Straks

Linde Moreel tussen kussen en vechten.

Straks betreden we met z’n allen Hét Rijk der Vrijheid. Of het ons werkelijk lukt, weet ik op dit eigenste moment nog niet, evenwel als wegdromen al een beetje mag, spot ik er met heel veel goesting een resem lachende gezichten, weelderige tierlantijnen en veelkleurige taartpunten. En als ik dieper kijken durf, voel ik zelfs de tijd die er vergeten wordt.

Wanneer ik die opgesomde heerlijkheden naast mijn dagelijkse beslommeringen leg, sta ik meteen mee met die tijd en bij een vraag een ietwat stil. Zouden ook daar kussens kwellen kunnen? In het Slaaprijk waar ik mijn persoonlijke vrijheid zo goed als voluit probeer te proeven, noem ik die laatsten vaak té dik, té breed, té lang, zelfs té saai. Kortom, die drommelse deksels derangeren me.

Misschien duw ik mijn gedachtenboot naar dekselse gewoonte opnieuw te snel af en hou ik mijn tekst voor die vooruitblikkende en sterk naar vrijheid verlangende lezers beter emotioneel proper. Een losse vergelijking tussen twee Rijken is niet zonder gevaar. Waarom zou ik moedwillig roet in eten gooien? Dromen zijn niet immer bedrog.

Mijn hoofdkussens lijken sterk op elkaar en wij ook allemaal een beetje. De ene kan strikt genomen de andere vervangen. Voor de verschillen in stand sluit ik bij nacht nederig de ogen. Dat het ene exemplaar wat dichter bij de rand ligt en het andere vaker rijkelijk wordt geschaard, probeer ik dan niet te zien. Enige opschudding maakt nauwelijks een verschil. Als ik moedwillig ermee gooi, bukt een omstaander zich natuurlijk beter.
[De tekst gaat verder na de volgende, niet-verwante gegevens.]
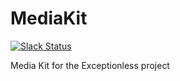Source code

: # MediaKit
[![Slack Status](https://slack.exceptionless.com/badge.svg)](https://slack.exceptionless.com) 

Media Kit for the Exceptionless project
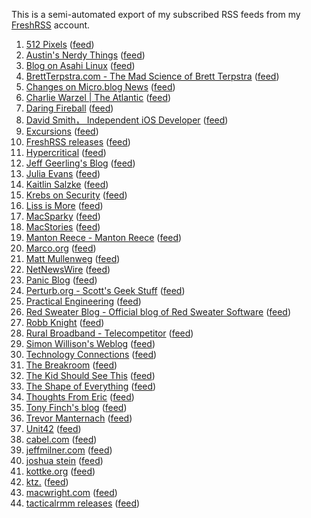 <!--
.. title: Blogroll
.. slug: blogroll
.. date: 2023-11-19 08:42:50 UTC-07:00
.. tags: 
.. category: 
.. link: 
.. description: 
.. type: text
-->

This is a semi-automated export of my subscribed RSS feeds from my [FreshRSS](https://www.freshrss.org/) account.

 1. [512 Pixels](http://512pixels.net/) ([feed](https://feedpress.me/512pixels))
 2. [Austin's Nerdy Things](https://austinsnerdythings.com/) ([feed](https://austinsnerdythings.com/feed/))
 3. [Blog on Asahi Linux](https://asahilinux.org/blog/) ([feed](https://asahilinux.org/blog/index.xml))
 4. [BrettTerpstra.com - The Mad Science of Brett Terpstra](https://brettterpstra.com/) ([feed](https://brett.trpstra.net/brettterpstra))
 5. [Changes on Micro.blog News](https://news.micro.blog/categories/changes/) ([feed](https://news.micro.blog/categories/changes/feed.xml))
 6. [Charlie Warzel | The Atlantic](https://www.theatlantic.com/author/charlie-warzel/) ([feed](https://www.theatlantic.com/feed/author/charlie-warzel/))
 7. [Daring Fireball](https://daringfireball.net/) ([feed](https://daringfireball.net/feeds/main))
 8. [David Smith， Independent iOS Developer](http://david-smith.org/) ([feed](https://www.david-smith.org/atom.xml))
 9. [Excursions](https://www.amitgawande.com/) ([feed](https://www.amitgawande.com/feed.xml))
10. [FreshRSS releases](https://github.com/FreshRSS/FreshRSS/) ([feed](https://github.com/FreshRSS/FreshRSS/releases.atom))
11. [Hypercritical](http://hypercritical.co/) ([feed](https://hypercritical.co/feeds/main))
12. [Jeff Geerling's Blog](http://www.jeffgeerling.com/) ([feed](https://www.jeffgeerling.com/blog.xml))
13. [Julia Evans](http://jvns.ca/) ([feed](https://jvns.ca/atom.xml))
14. [Kaitlin Salzke](https://kaitlinsalzke.com/) ([feed](https://kaitlinsalzke.com/feed/))
15. [Krebs on Security](https://krebsonsecurity.com/) ([feed](https://krebsonsecurity.com/feed/))
16. [Liss is More](https://www.caseyliss.com/) ([feed](https://www.caseyliss.com/rss))
17. [MacSparky](https://www.macsparky.com/blog/category/not-labs/) ([feed](https://www.macsparky.com/blog/category/not-labs/feed/))
18. [MacStories](https://www.macstories.net/) ([feed](https://www.macstories.net/feed/))
19. [Manton Reece - Manton Reece](https://www.manton.org/) ([feed](https://www.manton.org/feed.xml))
20. [Marco.org](https://marco.org/) ([feed](https://marco.org/rss))
21. [Matt Mullenweg](https://ma.tt/) ([feed](https://ma.tt/feed/))
22. [NetNewsWire](https://nnw.ranchero.com/) ([feed](https://netnewswire.blog/feed.xml))
23. [Panic Blog](https://panic.com/blog) ([feed](https://panic.com/blog/feed/))
24. [Perturb.org - Scott's Geek Stuff](http://www.perturb.org/) ([feed](https://www.perturb.org/rss.php))
25. [Practical Engineering](https://www.youtube.com/channel/UCMOqf8ab-42UUQIdVoKwjlQ) ([feed](https://www.youtube.com/feeds/videos.xml?channel_id=UCMOqf8ab-42UUQIdVoKwjlQ))
26. [Red Sweater Blog - Official blog of Red Sweater Software](https://redsweater.com/blog) ([feed](https://redsweater.com/blog/feed))
27. [Robb Knight](https://rknight.me/) ([feed](https://rknight.me/feed.xml))
28. [Rural Broadband - Telecompetitor](https://www.telecompetitor.com/tag/rural-broadband/) ([feed](https://www.telecompetitor.com/tag/rural-broadband/feed/))
29. [Simon Willison's Weblog](http://simonwillison.net/) ([feed](https://simonwillison.net/atom/everything/))
30. [Technology Connections](https://www.youtube.com/channel/UCy0tKL1T7wFoYcxCe0xjN6Q) ([feed](https://www.youtube.com/feeds/videos.xml?channel_id=UCy0tKL1T7wFoYcxCe0xjN6Q))
31. [The Breakroom](https://blog.iconfactory.com/) ([feed](https://blog.iconfactory.com/feed/))
32. [The Kid Should See This](https://thekidshouldseethis.com/) ([feed](https://thekidshouldseethis.com/feed))
33. [The Shape of Everything](https://shapeof.com/) ([feed](https://shapeof.com/rss.xml))
34. [Thoughts From Eric](https://meyerweb.com/eric/thoughts) ([feed](https://meyerweb.com/eric/thoughts/feed/?scope=full))
35. [Tony Finch's blog](https://dotat.at/@/blog.html) ([feed](https://dotat.at/@/blog.atom))
36. [Trevor Manternach](https://www.trevormanternach.com/) ([feed](https://trevormanternach.com/feed.xml))
37. [Unit42](https://unit42.paloaltonetworks.com/) ([feed](https://feeds.feedburner.com/Unit42))
38. [cabel.com](https://cabel.com/) ([feed](https://cabel.com/feed/))
39. [jeffmilner.com](https://jeffmilner.com/) ([feed](https://jeffmilner.com/index.php/feed/))
40. [joshua stein](https://jcs.org/) ([feed](https://jcs.org/rss))
41. [kottke.org](http://kottke.org/) ([feed](http://feeds.kottke.org/main))
42. [ktz.](https://blog.ktz.me/) ([feed](https://blog.ktz.me/rss/))
43. [macwright.com](https://macwright.com/) ([feed](https://macwright.com/rss.xml))
44. [tacticalrmm releases](https://github.com/amidaware/tacticalrmm/releases) ([feed](https://github.com/amidaware/tacticalrmm/releases.atom))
Erdoor besef ik nog sterker dat ik dagelijks een kussenkeuze heb. Dewelke ik het dichtst tot mij neem of verafschuw bepaal ik lekker zelf. Ook beheer ik in volle vrijheid van denken eenieders sloopkleur. Echter, één prangend gegeven heb ik nooit in de hand, die kwelling dus. Het besef die gedwee te moeten dragen, kwelt mij op zich al danig. Edoch, wat maakt die items in hun gelijkheid zo verschillend?

Na verscheidene nachtelijke kwelmomenten overwoog ik enige tijd terug een persoonlijk experiment. Paraat én scherp voelde ik me meteen; groots evenzeer want ten dienste van de mens kwam ik op niveau. Die Nobelprijs wachtte me op!
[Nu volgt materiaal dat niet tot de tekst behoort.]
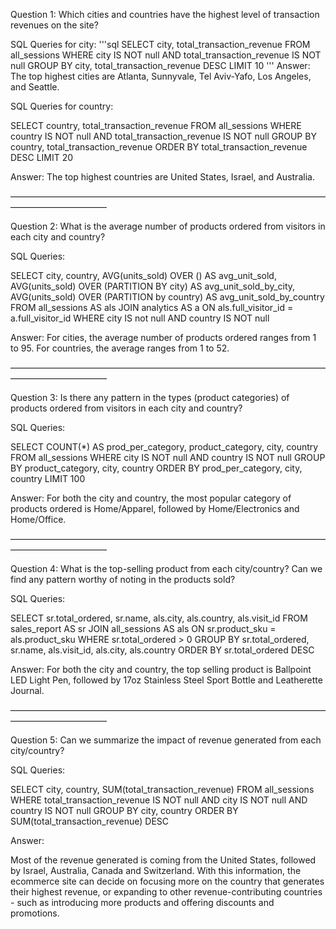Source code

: Question 1: Which cities and countries have the highest level of transaction revenues on the site?

SQL Queries for city:
'''sql
SELECT city, total_transaction_revenue 
FROM all_sessions
WHERE city IS NOT null AND
    total_transaction_revenue IS NOT null
GROUP BY city, total_transaction_revenue DESC
LIMIT 10
'''
Answer: The top highest cities are Atlanta, Sunnyvale, Tel Aviv-Yafo, Los Angeles, and Seattle.

SQL Queries for country:

SELECT country, total_transaction_revenue 
FROM all_sessions
WHERE country IS NOT null AND
    total_transaction_revenue IS NOT null
GROUP BY country, total_transaction_revenue
ORDER BY total_transaction_revenue DESC
LIMIT 20

Answer: The top highest countries are United States, Israel, and Australia.

———————————————————————————————————————————————

Question 2: What is the average number of products ordered from visitors in each city and country?

SQL Queries:

SELECT city, country, 
	AVG(units_sold) OVER () AS avg_unit_sold,
	AVG(units_sold) OVER (PARTITION BY city) AS avg_unit_sold_by_city,
	AVG(units_sold) OVER (PARTITION by country) AS avg_unit_sold_by_country
FROM all_sessions AS als
JOIN analytics AS a
	ON als.full_visitor_id = a.full_visitor_id
WHERE city IS not null AND
	country IS NOT null

Answer: For cities, the average number of products ordered ranges from 1 to 95.  For countries, the average ranges from 1 to 52. 

———————————————————————————————————————————————

Question 3: Is there any pattern in the types (product categories) of products ordered from visitors in each city and country?

SQL Queries:

SELECT COUNT(*) AS prod_per_category, product_category, city, country
FROM all_sessions
WHERE city IS NOT null 
	AND country IS NOT null
GROUP BY product_category, city, country
ORDER BY prod_per_category, city, country
LIMIT 100

Answer: For both the city and country, the most popular category of products ordered is Home/Apparel, followed by Home/Electronics and Home/Office.

———————————————————————————————————————————————

Question 4: What is the top-selling product from each city/country? Can we find any pattern worthy of noting in the products sold?

SQL Queries:

SELECT sr.total_ordered, sr.name, als.city, als.country, als.visit_id
FROM sales_report AS sr
JOIN all_sessions AS als
	ON sr.product_sku = als.product_sku
WHERE sr.total_ordered > 0
GROUP BY sr.total_ordered, sr.name, als.visit_id, als.city, als.country
ORDER BY sr.total_ordered DESC

Answer: For both the city and country, the top selling product is Ballpoint LED Light Pen, followed by 17oz Stainless Steel Sport Bottle and Leatherette Journal.

———————————————————————————————————————————————

Question 5: Can we summarize the impact of revenue generated from each city/country?

SQL Queries:

SELECT city, country, SUM(total_transaction_revenue)
FROM all_sessions
WHERE total_transaction_revenue IS NOT null AND 
	city IS NOT null AND
	country IS NOT null
GROUP BY city, country
ORDER BY SUM(total_transaction_revenue) DESC

Answer:

Most of the revenue generated is coming from the United States, followed by Israel, Australia, Canada and Switzerland. With this information, the ecommerce site can decide on focusing more on the country that generates their highest revenue, or expanding to other revenue-contributing countries - such as introducing more products and offering discounts and promotions.








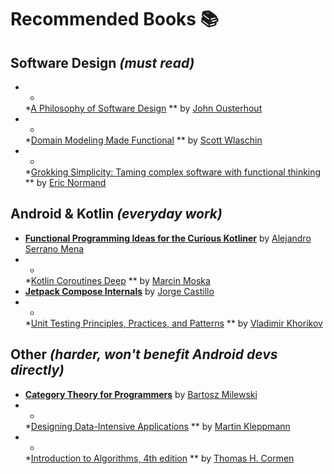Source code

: # Recommended Books 📚

## Software Design _(must read)_

- *
  *[A Philosophy of Software Design](https://www.amazon.com/Philosophy-Software-Design-John-Ousterhout/dp/1732102201)
  ** by [John Ousterhout](https://www.google.com/search?q=john+ousterhout&oq=John+Ousterhout)
- *
  *[Domain Modeling Made Functional](https://www.amazon.com/Domain-Modeling-Made-Functional-Domain-Driven/dp/1680502549)
  ** by [Scott Wlaschin](https://www.google.com/search?q=Scott+Wlaschin)
- *
  *[Grokking Simplicity: Taming complex software with functional thinking](https://www.manning.com/books/grokking-simplicity)
  ** by [Eric Normand](https://www.google.com/search?q=eric+normand&oq=Eric+Normand)

## Android & Kotlin _(everyday work)_

- **[Functional Programming Ideas for the Curious Kotliner](https://leanpub.com/fp-ideas-kotlin)**
  by [Alejandro Serrano Mena
  ](https://leanpub.com/u/alejandroserrano)
- *
  *[Kotlin Coroutines Deep](https://www.amazon.com/Kotlin-Coroutines-Deep-Marcin-Moskala/dp/8396395837)
  ** by [Marcin Moska](https://www.google.com/search?q=marcin+moska%C5%82a&oq=Marcin+Moska%C5%82a)
- **[Jetpack Compose Internals](https://jorgecastillo.dev/book/)**
  by [Jorge Castillo](https://jorgecastillo.dev/)
- *
  *[Unit Testing Principles, Practices, and Patterns](https://www.amazon.com/gp/aw/d/B09782L692/ref=tmm_kin_swatch_0?ie=UTF8&qid=&sr=)
  ** by [Vladimir Khorikov](https://www.google.com/search?q=vladimir+khorikov)

## Other _(harder, won't benefit Android devs directly)_

- **[Category Theory for Programmers](https://github.com/hmemcpy/milewski-ctfp-pdf)**
  by [Bartosz Milewski](https://www.google.com/search?q=Bartosz+Milewski)
- *
  *[Designing Data-Intensive Applications](https://www.amazon.com/Designing-Data-Intensive-Applications-Reliable-Maintainable/dp/1449373321)
  ** by [Martin Kleppmann](https://www.google.com/search?q=martin+kleppmann&oq=Martin+Kleppmann)
- *
  *[Introduction to Algorithms, 4th edition](https://www.amazon.com/Introduction-Algorithms-fourth-Thomas-Cormen/dp/026204630X)
  ** by [Thomas H. Cormen](https://www.google.com/search?q=thomas+h.+cormen&oq=Thomas+H.+Cormen)
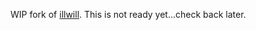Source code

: WIP fork of [illwill](https://github.com/johnnovak/illwill). This is not ready yet...check back later.
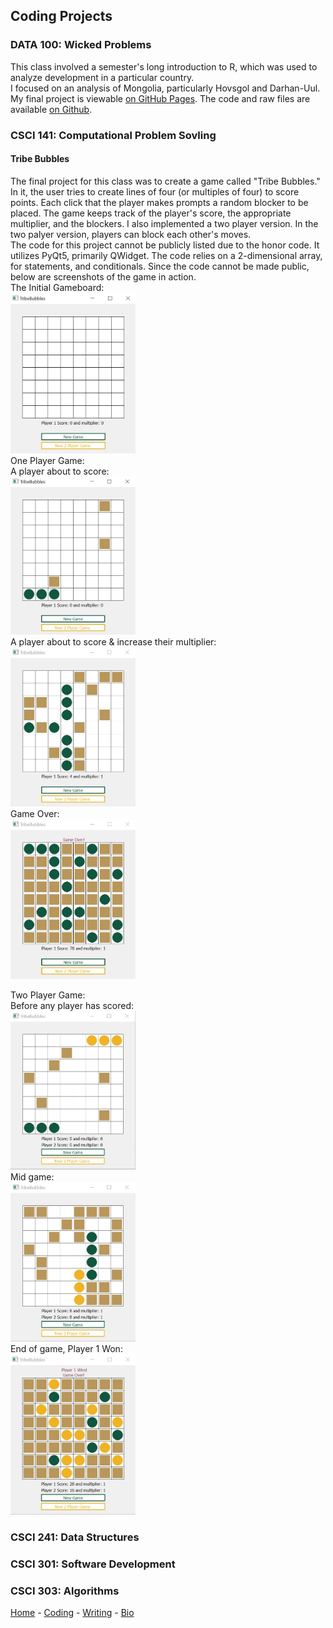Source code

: ## Coding Projects

### DATA 100: Wicked Problems
This class involved a semester's long introduction to R, which was used to analyze development in a particular country.  
I focused on an analysis of Mongolia, particularly Hovsgol and Darhan-Uul.  
My final project is viewable [on GitHub Pages](https://caroline-mccain.github.io/workshop/). The code and raw files are available [on Github](https://github.com/caroline-mccain/workshop).

### CSCI 141: Computational Problem Sovling
#### Tribe Bubbles
The final project for this class was to create a game called "Tribe Bubbles." In it, the user tries to create lines of four (or multiples of four) to score points. Each click that the player makes prompts a random blocker to be placed. The game keeps track of the player's score, the appropriate multiplier, and the blockers. I also implemented a two player version. In the two palyer version, players can block each other's moves.  
The code for this project cannot be publicly listed due to the honor code. It utilizes PyQt5, primarily QWidget. The code relies on a 2-dimensional array, for statements, and conditionals. Since the code cannot be made public, below are screenshots of the game in action.  
The Initial Gameboard:  
<img src="TribeBubbles/InitalGameboard.jpg" alt="Inital Gameboard" width="200"/>  
One Player Game:  
A player about to score:  
<img src="TribeBubbles/1PlayerAboutToScore.jpg" alt="A player about to score" width="200"/>  
A player about to score & increase their multiplier:  
<img src="TribeBubbles/Multiplier1Player.jpg" alt="A player about to score & increase their multiplier" width="200"/>  
Game Over:  
<img src="TribeBubbles/GameOver.jpg" alt="The game is over" width="200"/>  

Two Player Game:  
Before any player has scored:  
<img src="TribeBubbles/2PlayerGame.jpg" alt="Two Player Game before anyone has scored" width="200"/>  
Mid game:  
<img src="TribeBubbles/2PlayerMidGame.jpg" alt="Two Player Game in the middle of a game" width="200"/>  
End of game, Player 1 Won:  
<img src="TribeBubbles/2PlayerEndOfGame.jpg" alt="End of Two Player Game where player 1 won" width="200"/>  

### CSCI 241: Data Structures

### CSCI 301: Software Development

### CSCI 303: Algorithms  

[Home](https://caroline-mccain.github.io/) - [Coding](https://caroline-mccain.github.io/projects) - [Writing](https://caroline-mccain.github.io/writing) - [Bio](https://caroline-mccain.github.io/bio)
Het experiment zette ik evenwel nooit volledig op touw. De onzachte details die tot mijn algehele uitwerking hoorden, bleken snel ongeschikt. Ondanks mijn schamele, verwoede pogingen, kwam ik toch een ietwat moeilijk tot die minnelijke schikking. Om hun rechthoekige karakter ging het me niet. Tolerant was ik best. Geld om mij kussenmatig op te werken bezat ik niet; voldoende naïviteit om mijn entourage te houden wél. Er restte mij te aanvaarden dat de kwelgeesten me veelal beestig én eerder onverwacht in hun klauwen hielden. Op de vooravond van een belangrijke bevrijding, kon ik mezelf noodgedwongen in de beddenschaal leggen.

De vrijheid die ik namelijk vooropstel, vraagt naar respect voor ieders eigenheid. In een vrij Rijk kan welbevinden dan pas rijkelijk vloeien. In mijn Slaaprijk vecht ik bijna ongewild gewild met een vreemde vorm van ongelijkheid. Wellicht kamp ik met een vorm van perfectie net omwille van die eigenheid die ik voor mezelf graag koester. Natuurlijk probeer ik die na elke dagtaak onverschrokken terug te vinden. Elk kussen op zich biedt mij erbij een stuk comfort. Alleen durf ik zo moeilijk zien dat ook die in hun eigenheid verblijven willen. Sterker nog. Ondanks hun verwoede pogingen en mijn onhebbelijkheden laten die me nooit zélf los.

Ik kan mezelf wel voor de kop slaan. Uiteraard nestelt inhoud zich mee in kussenveren, een lichtheid in hun natuurlijke pracht maar met een pak donker verleden, veelal onder dwang. Vele kwellingen blijven ongezien. Kussens dragen en verdragen. Het Rijk der vrijheid versus Slaaprijk. Zal een kussengevecht in deze bevrijdende tijden tellen kunnen?